Quella notte non riuscii a dormire bene, neanche dopo aver pianto a dirotto. Lo sbuffo continuo del vento e della pioggia sul tetto non tacque nemmeno per un istante. Mi coprii la testa con il vecchio plaid scolorito, poi aggiunsi anche un cuscino. Ma presi sonno soltanto dopo mezzanotte, quando finalmente l’acquazzone si trasformò in una pioggerella silenziosa.
Il mattino dopo, dalla mia finestra non vedevo altro che nebbia densa, e mi sentii assalire dalla claustrofobia. Qui il cielo era perennemente invisibile: una specie di gabbia.
La colazione con Charlie fu tranquilla. Lui mi augurò buona fortuna per il mio primo giorno di scuola. Io lo ringraziai, ma sapevo già di non avere speranze. La fortuna, di solito, mi stava alla larga. Charlie uscì per primo per andare alla centrale di polizia che per lui era una moglie e una famiglia. Rimasta sola, mi sedetti al vecchio tavolo quadrato di quercia, su una delle tre sedie spaiate, ed esaminai la piccola cucina, con le pareti rivestite di pannelli scurì, gli armadietti giallo chiaro e il pavimento di linoleum bianco. Non era cambiato niente. Mia madre aveva dipinto gli armadietti diciotto anni prima, nella speranza di portare un po’ di sole in casa. Sopra il caminetto, nel microscopico salotto adiacente alla cucina, c’era una fila di fotografie. Per prima, un’immagine del matrimonio di Charlie e mia madre, a Las Vegas; poi una di noi tre scattata da un’infermiera volenterosa, in ospedale subito dopo la mia nascita; infine una processione di mie foto scolastiche, un anno dopo l’altro. Quelle erano davvero imbarazzanti, dovevo fare il possibile per convincere Charlie a spostarle altrove, almeno finché avessimo vissuto assieme.

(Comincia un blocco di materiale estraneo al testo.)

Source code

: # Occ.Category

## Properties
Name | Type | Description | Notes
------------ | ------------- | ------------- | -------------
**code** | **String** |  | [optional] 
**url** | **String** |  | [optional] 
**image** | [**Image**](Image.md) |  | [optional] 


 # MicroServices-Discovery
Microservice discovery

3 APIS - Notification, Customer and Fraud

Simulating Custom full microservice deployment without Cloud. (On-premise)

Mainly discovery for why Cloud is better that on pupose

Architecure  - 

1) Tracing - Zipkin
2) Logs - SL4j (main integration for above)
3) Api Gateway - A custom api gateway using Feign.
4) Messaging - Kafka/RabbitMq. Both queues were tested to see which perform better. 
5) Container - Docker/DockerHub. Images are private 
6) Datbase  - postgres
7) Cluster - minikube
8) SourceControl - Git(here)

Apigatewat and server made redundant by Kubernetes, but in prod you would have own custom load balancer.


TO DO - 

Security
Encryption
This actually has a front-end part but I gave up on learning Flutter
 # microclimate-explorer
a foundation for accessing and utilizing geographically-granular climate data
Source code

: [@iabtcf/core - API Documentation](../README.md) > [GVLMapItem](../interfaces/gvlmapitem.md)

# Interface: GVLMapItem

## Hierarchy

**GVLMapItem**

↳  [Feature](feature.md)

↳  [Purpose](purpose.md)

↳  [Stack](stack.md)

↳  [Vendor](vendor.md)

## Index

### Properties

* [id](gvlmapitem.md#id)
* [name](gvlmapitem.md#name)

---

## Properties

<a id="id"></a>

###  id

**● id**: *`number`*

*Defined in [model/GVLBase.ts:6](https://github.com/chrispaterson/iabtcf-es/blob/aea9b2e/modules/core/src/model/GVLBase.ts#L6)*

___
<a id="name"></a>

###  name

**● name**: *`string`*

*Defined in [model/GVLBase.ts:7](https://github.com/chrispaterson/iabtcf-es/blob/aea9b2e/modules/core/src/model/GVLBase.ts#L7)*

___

Bastava uno sguardo alla casa per rendersi conto che Charlie non era ancora riuscito a dimenticare mia madre. Questo mi metteva a disagio.
Non volevo arrivare troppo in anticipo a scuola, ma non ce la facevo a restare ancora in casa. Indossai il giubbotto - che aveva la consistenza di una tuta anticontaminazione - e uscii sotto la pioggia.

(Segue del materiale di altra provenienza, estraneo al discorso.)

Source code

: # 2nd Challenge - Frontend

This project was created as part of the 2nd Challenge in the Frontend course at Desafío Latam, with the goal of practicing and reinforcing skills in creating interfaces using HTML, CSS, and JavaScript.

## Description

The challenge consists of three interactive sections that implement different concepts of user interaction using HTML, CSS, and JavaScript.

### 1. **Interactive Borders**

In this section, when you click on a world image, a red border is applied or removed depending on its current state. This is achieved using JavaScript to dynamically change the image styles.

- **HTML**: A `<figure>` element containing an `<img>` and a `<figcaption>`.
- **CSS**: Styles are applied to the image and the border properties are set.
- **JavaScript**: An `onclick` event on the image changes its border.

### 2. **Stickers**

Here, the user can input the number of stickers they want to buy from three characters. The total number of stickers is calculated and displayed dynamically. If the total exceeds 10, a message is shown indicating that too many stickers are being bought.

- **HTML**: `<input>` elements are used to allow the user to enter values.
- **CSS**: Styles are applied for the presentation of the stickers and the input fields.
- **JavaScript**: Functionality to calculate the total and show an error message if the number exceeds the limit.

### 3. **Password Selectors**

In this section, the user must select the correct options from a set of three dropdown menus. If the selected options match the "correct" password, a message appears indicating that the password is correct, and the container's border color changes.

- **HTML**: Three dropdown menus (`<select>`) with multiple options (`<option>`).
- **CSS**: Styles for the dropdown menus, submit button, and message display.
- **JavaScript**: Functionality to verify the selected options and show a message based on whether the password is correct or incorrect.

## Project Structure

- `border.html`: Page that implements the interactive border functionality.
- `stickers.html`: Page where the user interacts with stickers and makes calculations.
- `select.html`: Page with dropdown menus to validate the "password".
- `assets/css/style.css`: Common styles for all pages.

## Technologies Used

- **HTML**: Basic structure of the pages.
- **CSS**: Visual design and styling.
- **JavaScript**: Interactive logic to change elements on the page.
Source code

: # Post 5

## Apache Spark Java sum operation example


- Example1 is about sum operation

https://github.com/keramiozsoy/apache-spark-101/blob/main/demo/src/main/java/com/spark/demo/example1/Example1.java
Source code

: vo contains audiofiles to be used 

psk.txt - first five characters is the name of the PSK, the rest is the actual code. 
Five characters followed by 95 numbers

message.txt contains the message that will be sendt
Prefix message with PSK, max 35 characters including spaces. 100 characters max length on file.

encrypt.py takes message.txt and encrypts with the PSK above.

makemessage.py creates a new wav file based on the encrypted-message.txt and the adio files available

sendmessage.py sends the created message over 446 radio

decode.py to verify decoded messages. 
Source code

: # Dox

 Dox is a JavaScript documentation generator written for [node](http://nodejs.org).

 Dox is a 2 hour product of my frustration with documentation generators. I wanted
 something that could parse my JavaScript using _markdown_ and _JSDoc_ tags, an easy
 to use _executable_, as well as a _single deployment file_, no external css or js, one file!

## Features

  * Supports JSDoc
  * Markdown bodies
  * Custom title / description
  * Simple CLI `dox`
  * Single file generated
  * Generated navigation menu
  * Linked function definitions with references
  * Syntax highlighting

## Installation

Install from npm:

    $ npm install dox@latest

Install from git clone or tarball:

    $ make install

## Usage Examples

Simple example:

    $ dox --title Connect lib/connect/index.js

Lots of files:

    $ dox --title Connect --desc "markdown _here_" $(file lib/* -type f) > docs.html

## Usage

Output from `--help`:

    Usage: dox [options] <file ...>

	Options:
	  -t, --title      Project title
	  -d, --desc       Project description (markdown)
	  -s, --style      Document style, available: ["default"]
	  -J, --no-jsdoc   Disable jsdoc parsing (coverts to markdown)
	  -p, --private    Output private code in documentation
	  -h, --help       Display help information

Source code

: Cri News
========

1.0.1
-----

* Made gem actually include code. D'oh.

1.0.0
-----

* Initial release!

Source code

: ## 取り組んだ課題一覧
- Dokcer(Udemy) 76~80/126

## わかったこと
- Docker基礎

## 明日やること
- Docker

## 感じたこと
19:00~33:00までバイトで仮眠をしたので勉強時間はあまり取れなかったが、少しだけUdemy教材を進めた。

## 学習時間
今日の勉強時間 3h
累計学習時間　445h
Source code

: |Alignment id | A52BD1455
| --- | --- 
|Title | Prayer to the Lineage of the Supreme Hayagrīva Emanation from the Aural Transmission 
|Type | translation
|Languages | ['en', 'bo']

Siccome piovigginava, m’inzuppai per cercare la chiave di casa, nascosta come sempre sotto lo zerbino, e a chiudere la porta. Lo sciaguattare dei miei nuovi stivali impermeabili nelle pozzanghere era snervante. Avevo nostalgia dello scricchiolio familiare della ghiaia sotto i piedi. Non mi fermai neanche ad ammirare il mio nuovo pick-up, avevo fretta di uscire dall’umidità nebbiosa che mi avvolgeva e aderiva ai capelli sotto il cappuccio.